Trazendo a discussão simmeliana para o estudo da sociedade brasileira, é válido dizer que o conflito é inerente à sua formação. Para fazer tal afirmação, centro o meu olhar na família brasileira, elemento básico para a sua formação, pois, enquanto estrutura social dominante desde o período colonial, fundamentada nos laços de parentesco, na lealdade pessoal e na territorialidade, foi a família patriarcal que moldou os padrões da colonização e das relações sociais desde esse período; relações estas marcadas pelo conflito tanto interno como externamente.
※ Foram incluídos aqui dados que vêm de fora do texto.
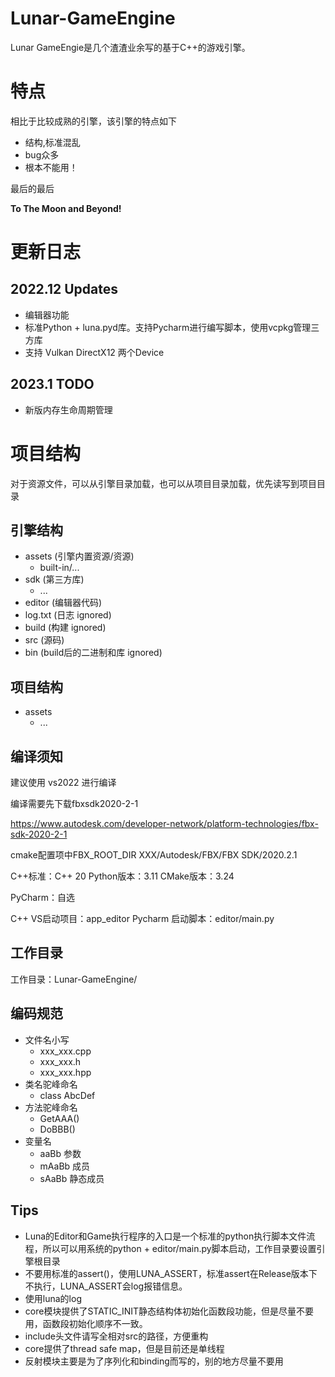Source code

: # Lunar-GameEngine
Lunar GameEngie是几个渣渣业余写的基于C++的游戏引擎。

# 特点

相比于比较成熟的引擎，该引擎的特点如下

- 结构,标准混乱
- bug众多
- 根本不能用！

最后的最后

**To The Moon and Beyond!**



# 更新日志

## 2022.12 Updates
- 编辑器功能
- 标准Python + luna.pyd库。支持Pycharm进行编写脚本，使用vcpkg管理三方库
- 支持 Vulkan DirectX12 两个Device
## 2023.1 TODO
- 新版内存生命周期管理


# 项目结构

对于资源文件，可以从引擎目录加载，也可以从项目目录加载，优先读写到项目目录

## 引擎结构
- assets (引擎内置资源/资源)
  - built-in/...  
- sdk (第三方库)
  - ...
- editor (编辑器代码)
- log.txt (日志 ignored)
- build (构建 ignored)
- src (源码)
- bin (build后的二进制和库 ignored)

## 项目结构
- assets
  - ...

## 编译须知

建议使用 vs2022 进行编译

编译需要先下载fbxsdk2020-2-1

https://www.autodesk.com/developer-network/platform-technologies/fbx-sdk-2020-2-1

cmake配置项中FBX_ROOT_DIR XXX/Autodesk/FBX/FBX SDK/2020.2.1

C++标准：C++ 20
Python版本：3.11
CMake版本：3.24

PyCharm：自选

C++ VS启动项目：app_editor
Pycharm 启动脚本：editor/main.py

## 工作目录

工作目录：Lunar-GameEngine/

## 编码规范

- 文件名小写 
  - xxx_xxx.cpp 
  - xxx_xxx.h 
  - xxx_xxx.hpp
- 类名驼峰命名
  - class AbcDef
- 方法驼峰命名
  - GetAAA()
  - DoBBB()
- 变量名
  - aaBb 参数
  - mAaBb 成员
  - sAaBb 静态成员  

## Tips
- Luna的Editor和Game执行程序的入口是一个标准的python执行脚本文件流程，所以可以用系统的python + editor/main.py脚本启动，工作目录要设置引擎根目录
- 不要用标准的assert()，使用LUNA_ASSERT，标准assert在Release版本下不执行，LUNA_ASSERT会log报错信息。
- 使用luna的log
- core模块提供了STATIC_INIT静态结构体初始化函数段功能，但是尽量不要用，函数段初始化顺序不一致。
- include头文件请写全相对src的路径，方便重构
- core提供了thread safe map，但是目前还是单线程
- 反射模块主要是为了序列化和binding而写的，别的地方尽量不要用


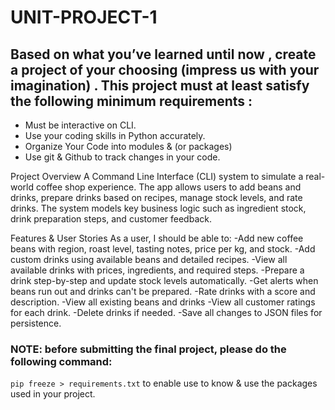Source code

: # UNIT-PROJECT-1



## Based on what you’ve learned until now , create a project of your choosing (impress us with your imagination) . This project must at least satisfy the following minimum requirements :

- Must be interactive on CLI.
- Use your coding skills in Python accurately.
- Organize Your Code into modules & (or packages)
- Use git & Github to track changes in your code.


Project Overview
A Command Line Interface (CLI) system to simulate a real-world coffee shop experience. 
The app allows users to add beans and drinks, prepare drinks based on recipes, manage stock levels, 
and rate drinks. The system models key business logic such as ingredient stock, drink preparation steps,
and customer feedback.


Features & User Stories
As a user, I should be able to:
-Add new coffee beans with region, roast level, tasting notes, price per kg, and stock.
-Add custom drinks using available beans and detailed recipes.
-View all available drinks with prices, ingredients, and required steps.
-Prepare a drink step-by-step and update stock levels automatically.
-Get alerts when beans run out and drinks can't be prepared.
-Rate drinks with a score and description.
-View all existing beans and drinks 
-View all customer ratings for each drink.
-Delete drinks if needed.
-Save all changes to JSON files for persistence.


### NOTE: before submitting the final project, please do the following command:
`pip freeze > requirements.txt` to enable use to know & use the packages used in your project.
Creio ser axiomática a afirmativa de que o grupo familiar era o centro da vida afetiva e econômica do indivíduo e lhe proporcionava segurança, sustento e proteção. A família lhe dava a base para a formação de seu caráter, de sua personalidade. E, embora tenha passado por algumas transformações a partir de fins do século XVIII – era então composta basicamente por estamentos – até o século XX – quando a riqueza tornou-se um critério de status mais importante –, a família continuou a ter um papel muito relevante na vida social, econômica e política do Brasil (KUZNESOF, 1988/89). Vários historiadores tratam dessa questão da composição da família patriarcal brasileira, tais como Raymundo Faoro (1975), Maria Sylvia de Carvalho Franco (1997), Oliveira Vianna, Gilberto Freyre (1998). Este último, por exemplo, em sua obra Casa-grande & Senzala, afirma que:
"A nossa verdadeira formação social se processa de 1532 em diante, tendo a família rural ou semi-rural por unidade [...] Vivo e absorvente órgão da formação social brasileira, a família colonial reuniu, sobre a base econômica da riqueza agrícola e do trabalho escravo, uma variedade de funções sociais e econômicas. Inclusive... a do mando político: o oligarquismo ou nepotismo, que aqui madrugou" (FREYRE, 1998: 22-23).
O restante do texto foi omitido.